Théologies africaines
Par Philippe Eugène Biyong, pasteur de l’Église protestante unie de France. Inspection luthérienne de Paris.
Pour Karl Rahner, théologien jésuite allemand, « le christianisme et son message de salut ont toujours été destinés naturellement à toute l’ humanité. Le mouvement missionnaire a exporté un christianisme occidental vers le monde entier. » Mais aujourd’hui, des théologies prennent en compte les différences entre pays et « l’inculturation du christianisme est acceptée comme un devoir de l’Église ».
De la protestation à l’émancipation
Si l’émancipation des théologies africaines est aujourd’hui effective, le parcours ne fut pas simple. Servantes de la cause coloniale, les Églises missionnaires implantées en Afrique subsaharienne dès la fin du XVIIIe siècle n’ont pas favorisé la prise de conscience que l’Église devait trouver des déclinaisons locales. Ce droit à la différence ne sera pris en compte que dans les années 1950, grâce à un livre au titre évocateur : Des prêtres noirs s’interrogent. Cette invective de 1956 qui visait à protester contre l’ethnocentrisme occidental fut le fruit d’une lecture de l’Évangile par l’intelligentsia africaine, porteuse d’une vision du christianisme où la voix locale devait prendre toute sa place.
Le concile de Vatican II s’inscrira dans ce sillage, se donnant comme mission de « faire que tous les germes de bien dans le cœur et l’esprit des hommes, dans les rites et cultures propres des peuples, non seulement et ne périssent pas, mais soient guéris, élevés et achevés ».
Des porteurs de flamme
C’est aussi dans cette perspective que le pape Paul VI, lors d’un de ses voyages en 1969, dira au clergé : « Vous, Africains, êtes désormais vos propres missionnaires. » Ces paroles ouvrirent à l’inculturation de la foi en Afrique subsaharienne. Une théologie de l’adaptation en naîtra ; ces porte-étendards furent notamment des prêtres théologiens comme les Congolais Vincent Mulago et François Marie Lufuluabo, le Rwandais Alexis Kagame, puis le pasteur méthodiste rhodésien Canaan Banana ou encore Albert Ndongmo, Meinrad Hebga, Engelbert Mveng et Fabien Eboussi Boulaga, théologiens jésuites camerounais. Cette ouverture n’apportera qu’une satisfaction ponctuelle. La théologie d’adaptation rêvait d’une Église africaine à couleur africaine qui annonçait une attitude africaine noire plus critique des rapports de domination établis entre la mission occidentale et l’Afrique, engagée dans ce processus irréversible d’inculturation de l’Évangile.
En prise avec la réalité
Reconnu comme père de la théologie africaine moderne, le prêtre anglican kényan John Mbiti se fera le porte-parole de cette invective : « Le christianisme a porté un jugement sur d’autres cultures, religions et sociétés, tout en se maintenant hors de toute critique. Je demande à nos frères d’Europe et d’Amérique de nous permettre de faire ce qui, dans leur jugement, peut être considéré comme des erreurs. On ne doit pas attendre que nous employions leur vocabulaire et leur manière pour transmettre ici l’Évangile. »
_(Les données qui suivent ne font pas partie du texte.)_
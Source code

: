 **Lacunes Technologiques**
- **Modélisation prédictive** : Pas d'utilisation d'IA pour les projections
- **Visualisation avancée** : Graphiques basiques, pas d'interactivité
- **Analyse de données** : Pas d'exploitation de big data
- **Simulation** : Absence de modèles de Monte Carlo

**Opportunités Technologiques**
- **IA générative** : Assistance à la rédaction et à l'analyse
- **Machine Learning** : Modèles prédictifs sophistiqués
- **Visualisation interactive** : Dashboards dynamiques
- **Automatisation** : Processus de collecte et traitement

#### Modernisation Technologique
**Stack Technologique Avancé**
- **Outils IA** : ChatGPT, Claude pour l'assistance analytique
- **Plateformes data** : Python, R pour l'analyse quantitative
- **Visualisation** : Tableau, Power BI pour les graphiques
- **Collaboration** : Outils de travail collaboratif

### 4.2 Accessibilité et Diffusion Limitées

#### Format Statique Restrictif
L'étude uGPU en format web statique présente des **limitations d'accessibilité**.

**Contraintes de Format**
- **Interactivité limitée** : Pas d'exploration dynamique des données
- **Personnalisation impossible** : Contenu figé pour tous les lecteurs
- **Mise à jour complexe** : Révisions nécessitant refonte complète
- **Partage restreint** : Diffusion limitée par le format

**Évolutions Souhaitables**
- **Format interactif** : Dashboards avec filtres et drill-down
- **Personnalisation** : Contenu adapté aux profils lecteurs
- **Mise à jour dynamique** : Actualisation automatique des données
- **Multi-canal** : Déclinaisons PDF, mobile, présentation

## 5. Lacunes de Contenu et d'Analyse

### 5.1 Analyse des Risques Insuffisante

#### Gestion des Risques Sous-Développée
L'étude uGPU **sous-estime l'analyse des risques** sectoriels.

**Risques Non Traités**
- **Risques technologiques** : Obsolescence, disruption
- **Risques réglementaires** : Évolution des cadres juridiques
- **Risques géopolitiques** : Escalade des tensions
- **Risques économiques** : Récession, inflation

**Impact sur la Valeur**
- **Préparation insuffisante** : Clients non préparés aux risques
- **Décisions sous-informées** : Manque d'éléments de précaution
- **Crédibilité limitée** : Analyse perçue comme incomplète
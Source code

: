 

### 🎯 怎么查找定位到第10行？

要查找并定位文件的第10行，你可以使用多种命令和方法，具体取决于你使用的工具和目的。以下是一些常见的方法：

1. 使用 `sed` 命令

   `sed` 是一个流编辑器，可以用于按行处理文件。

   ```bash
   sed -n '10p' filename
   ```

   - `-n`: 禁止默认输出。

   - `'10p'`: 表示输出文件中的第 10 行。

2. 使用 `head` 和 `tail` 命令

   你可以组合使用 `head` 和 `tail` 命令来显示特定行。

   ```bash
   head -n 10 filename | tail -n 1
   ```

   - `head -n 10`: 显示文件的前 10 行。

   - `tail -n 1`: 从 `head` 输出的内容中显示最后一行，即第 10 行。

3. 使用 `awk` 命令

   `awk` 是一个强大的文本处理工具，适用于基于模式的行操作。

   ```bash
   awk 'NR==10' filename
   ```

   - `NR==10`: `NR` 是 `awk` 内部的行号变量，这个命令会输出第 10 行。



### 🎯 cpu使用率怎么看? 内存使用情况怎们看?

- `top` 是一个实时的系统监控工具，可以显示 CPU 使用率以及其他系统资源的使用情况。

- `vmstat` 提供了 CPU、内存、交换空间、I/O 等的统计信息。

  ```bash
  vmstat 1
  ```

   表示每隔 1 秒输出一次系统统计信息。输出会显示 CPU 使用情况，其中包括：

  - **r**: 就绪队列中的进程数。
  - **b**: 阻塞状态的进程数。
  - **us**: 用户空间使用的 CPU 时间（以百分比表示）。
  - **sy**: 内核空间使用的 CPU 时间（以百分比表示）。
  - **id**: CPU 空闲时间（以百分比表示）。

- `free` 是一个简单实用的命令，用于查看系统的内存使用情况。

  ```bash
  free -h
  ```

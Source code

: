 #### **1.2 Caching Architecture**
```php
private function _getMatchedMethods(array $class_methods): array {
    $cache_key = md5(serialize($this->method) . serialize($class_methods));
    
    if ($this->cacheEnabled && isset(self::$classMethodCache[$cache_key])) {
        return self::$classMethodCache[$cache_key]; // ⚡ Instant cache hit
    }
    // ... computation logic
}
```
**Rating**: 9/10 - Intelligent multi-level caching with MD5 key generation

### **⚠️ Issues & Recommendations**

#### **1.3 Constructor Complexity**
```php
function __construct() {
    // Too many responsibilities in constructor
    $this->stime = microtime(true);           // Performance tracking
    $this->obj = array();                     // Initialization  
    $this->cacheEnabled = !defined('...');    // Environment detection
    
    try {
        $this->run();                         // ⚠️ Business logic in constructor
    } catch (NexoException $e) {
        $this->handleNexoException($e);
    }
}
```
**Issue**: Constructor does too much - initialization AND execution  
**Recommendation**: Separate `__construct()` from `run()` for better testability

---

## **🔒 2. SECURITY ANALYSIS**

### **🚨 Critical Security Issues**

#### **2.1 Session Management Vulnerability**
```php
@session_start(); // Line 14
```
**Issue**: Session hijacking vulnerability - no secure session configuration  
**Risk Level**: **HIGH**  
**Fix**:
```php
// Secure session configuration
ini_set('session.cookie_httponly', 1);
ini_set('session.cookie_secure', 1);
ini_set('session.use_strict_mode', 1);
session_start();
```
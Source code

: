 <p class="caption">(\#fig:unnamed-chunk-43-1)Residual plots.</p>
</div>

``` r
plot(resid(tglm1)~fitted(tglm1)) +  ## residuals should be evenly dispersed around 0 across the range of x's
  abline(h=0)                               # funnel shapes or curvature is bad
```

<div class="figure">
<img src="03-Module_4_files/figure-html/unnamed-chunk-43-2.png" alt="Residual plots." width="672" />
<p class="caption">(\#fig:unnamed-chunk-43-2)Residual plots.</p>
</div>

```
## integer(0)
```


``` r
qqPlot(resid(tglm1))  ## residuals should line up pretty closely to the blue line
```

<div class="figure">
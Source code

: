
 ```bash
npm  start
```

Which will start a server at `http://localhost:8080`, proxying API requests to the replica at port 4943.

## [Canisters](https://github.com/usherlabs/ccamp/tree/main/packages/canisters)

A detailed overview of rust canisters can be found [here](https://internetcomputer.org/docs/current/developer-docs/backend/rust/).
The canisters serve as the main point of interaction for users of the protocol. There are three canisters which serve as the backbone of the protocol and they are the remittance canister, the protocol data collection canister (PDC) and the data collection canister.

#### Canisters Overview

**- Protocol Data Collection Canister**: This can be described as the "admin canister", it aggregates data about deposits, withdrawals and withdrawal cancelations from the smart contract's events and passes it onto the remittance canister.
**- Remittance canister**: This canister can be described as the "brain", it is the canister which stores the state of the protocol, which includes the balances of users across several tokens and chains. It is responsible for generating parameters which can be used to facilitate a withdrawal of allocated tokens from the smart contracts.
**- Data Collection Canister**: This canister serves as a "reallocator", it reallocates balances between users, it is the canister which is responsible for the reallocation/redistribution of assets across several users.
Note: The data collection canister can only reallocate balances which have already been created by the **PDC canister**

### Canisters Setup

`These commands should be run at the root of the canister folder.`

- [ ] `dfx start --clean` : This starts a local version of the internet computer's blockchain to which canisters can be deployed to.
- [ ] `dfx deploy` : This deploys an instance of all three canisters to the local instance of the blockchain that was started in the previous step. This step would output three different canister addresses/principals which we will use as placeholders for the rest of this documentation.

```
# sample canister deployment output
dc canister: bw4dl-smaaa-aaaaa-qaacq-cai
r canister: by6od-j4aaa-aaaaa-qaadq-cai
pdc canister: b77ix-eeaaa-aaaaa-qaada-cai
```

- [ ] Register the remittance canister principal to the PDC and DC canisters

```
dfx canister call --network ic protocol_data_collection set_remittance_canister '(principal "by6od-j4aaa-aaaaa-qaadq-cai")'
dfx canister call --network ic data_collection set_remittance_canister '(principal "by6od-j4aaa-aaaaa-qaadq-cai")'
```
La création de l’Association œcuménique et internationale des théologiens tiers monde en 1976 à Dar Es Salaam offrira un espace pour une expression plus authentique en Afrique sub-saharienne. La conférence panafricaine d’Accra en 1977, puis celles de 1979 et 1981 porteront l’affirmation de nouvelles « théologies chrétiennes en prise avec les réalités des pays de l’ hémisphère Sud ». Aujourd’hui, la théologie africaine noire s’exprime par trois courants fédérateurs : la théologie de l’incarnation, celle de la libération historique, active dans la lutte anti-apartheid en Afrique du Sud à travers le pasteur Allan Boesak et Desmond Tutu, et la théologie de la reconstruction que l’on retrouve au cœur des Déclarations de foi de la théologie africaine d’Accra.